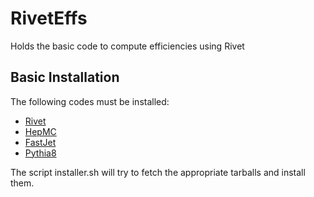 # RivetEffs
Holds the basic code to compute efficiencies using Rivet

## Basic Installation ##

The following codes must be installed:
  * [Rivet](https://rivet.hepforge.org/)
  * [HepMC](http://lcgapp.cern.ch/project/simu/HepMC/)
  * [FastJet](http://fastjet.fr/)
  * [Pythia8](http://home.thep.lu.se/~torbjorn/pythia8/)

The script installer.sh will try to fetch the appropriate tarballs and install them.

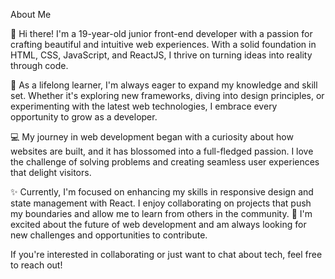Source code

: About Me

👋 Hi there! I'm a 19-year-old junior front-end developer with a passion for crafting beautiful and intuitive web experiences.
With a solid foundation in HTML, CSS, JavaScript, and ReactJS, I thrive on turning ideas into reality through code.

🌱 As a lifelong learner, I'm always eager to expand my knowledge and skill set.
Whether it's exploring new frameworks, diving into design principles, or experimenting with the latest web technologies, I embrace every opportunity to grow as a developer.

💻 My journey in web development began with a curiosity about how websites are built, and it has blossomed into a full-fledged passion.
I love the challenge of solving problems and creating seamless user experiences that delight visitors.

✨ Currently, I'm focused on enhancing my skills in responsive design and state management with React. I enjoy collaborating on projects that push my boundaries and allow me to learn from others in the community.
🚀 I'm excited about the future of web development and am always looking for new challenges and opportunities to contribute.

If you're interested in collaborating or just want to chat about tech, feel free to reach out!
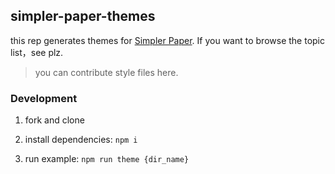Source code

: ## simpler-paper-themes

this rep generates themes for [Simpler Paper](https://github.com/DhyanaChina/simpler-paper).
If you want to browse the topic list，see []() plz.

> you can contribute style files here.


### Development

1. fork and clone

2. install dependencies: `npm i`

3. run example: `npm run theme {dir_name}`


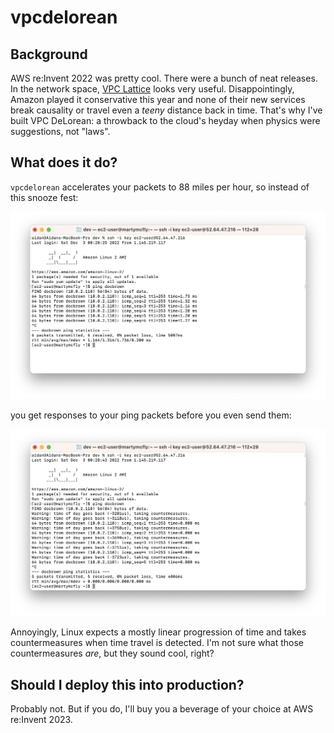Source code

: # vpcdelorean

## Background

AWS re:Invent 2022 was pretty cool. There were a bunch of neat releases. In the 
network space, [VPC Lattice][vpc-lattice] looks very useful. Disappointingly, 
Amazon played it conservative this year and none of their new services break
causality or travel even a _teeny_ distance back in time. That's why I've built
VPC DeLorean: a throwback to the cloud's heyday when physics were suggestions,
not "laws".

## What does it do?

`vpcdelorean` accelerates your packets to 88 miles per hour, so instead of this
snooze fest:

![before](/docs/before.png)

you get responses to your ping packets before you even send them:

![after](/docs/after.png)

Annoyingly, Linux expects a mostly linear progression of time and takes 
countermeasures when time travel is detected. I'm not sure what those countermeasures
_are_, but they sound cool, right?

## Should I deploy this into production?

Probably not. But if you do, I'll buy you a beverage of your choice at AWS
re:Invent 2023.

[vpc-lattice]: https://aws.amazon.com/vpc/lattice/
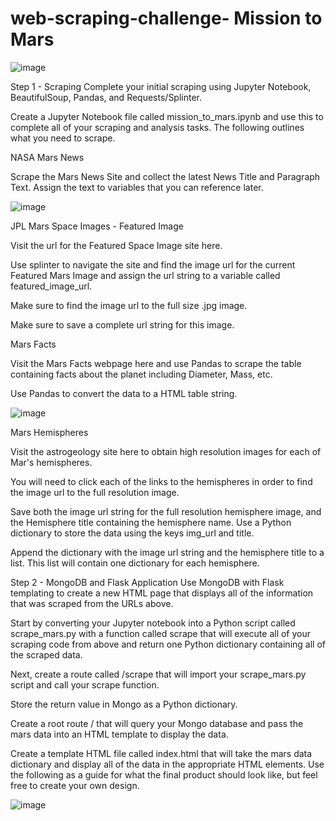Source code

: # web-scraping-challenge- Mission to Mars
![image](https://user-images.githubusercontent.com/101610081/182186961-74b83f33-4531-4c23-acaf-4e8a2c8d8361.png)

Step 1 - Scraping
Complete your initial scraping using Jupyter Notebook, BeautifulSoup, Pandas, and Requests/Splinter.

Create a Jupyter Notebook file called mission_to_mars.ipynb and use this to complete all of your scraping and analysis tasks. The following outlines what you need to scrape.


NASA Mars News

Scrape the Mars News Site and collect the latest News Title and Paragraph Text. Assign the text to variables that you can reference later.

![image](https://user-images.githubusercontent.com/101610081/182187186-67fe92d6-8e86-4c35-a95c-81b94b77f101.png)


JPL Mars Space Images - Featured Image


Visit the url for the Featured Space Image site here.


Use splinter to navigate the site and find the image url for the current Featured Mars Image and assign the url string to a variable called featured_image_url.


Make sure to find the image url to the full size .jpg image.


Make sure to save a complete url string for this image.



Mars Facts


Visit the Mars Facts webpage here and use Pandas to scrape the table containing facts about the planet including Diameter, Mass, etc.


Use Pandas to convert the data to a HTML table string.

![image](https://user-images.githubusercontent.com/101610081/182187362-13b7c1f5-6702-4073-9d35-f68d2af6d38d.png)


Mars Hemispheres


Visit the astrogeology site here to obtain high resolution images for each of Mar's hemispheres.


You will need to click each of the links to the hemispheres in order to find the image url to the full resolution image.


Save both the image url string for the full resolution hemisphere image, and the Hemisphere title containing the hemisphere name. Use a Python dictionary to store the data using the keys img_url and title.


Append the dictionary with the image url string and the hemisphere title to a list. This list will contain one dictionary for each hemisphere.


Step 2 - MongoDB and Flask Application
Use MongoDB with Flask templating to create a new HTML page that displays all of the information that was scraped from the URLs above.


Start by converting your Jupyter notebook into a Python script called scrape_mars.py with a function called scrape that will execute all of your scraping code from above and return one Python dictionary containing all of the scraped data.


Next, create a route called /scrape that will import your scrape_mars.py script and call your scrape function.

Store the return value in Mongo as a Python dictionary.



Create a root route / that will query your Mongo database and pass the mars data into an HTML template to display the data.


Create a template HTML file called index.html that will take the mars data dictionary and display all of the data in the appropriate HTML elements. Use the following as a guide for what the final product should look like, but feel free to create your own design.

![image](https://user-images.githubusercontent.com/101610081/182187562-8742b16d-7a98-4edc-8400-61a5f38c3253.png)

++++++++++

TASK STATEMENT - What lines in the records contain the word "appropriate"? Return each one.

RESPONSE TO THIS TASK -
The script installer.sh will try to fetch the appropriate tarballs and install them.
Create a template HTML file called index.html that will take the mars data dictionary and display all of the data in the appropriate HTML elements. Use the following as a guide for what the final product should look like, but feel free to create your own design.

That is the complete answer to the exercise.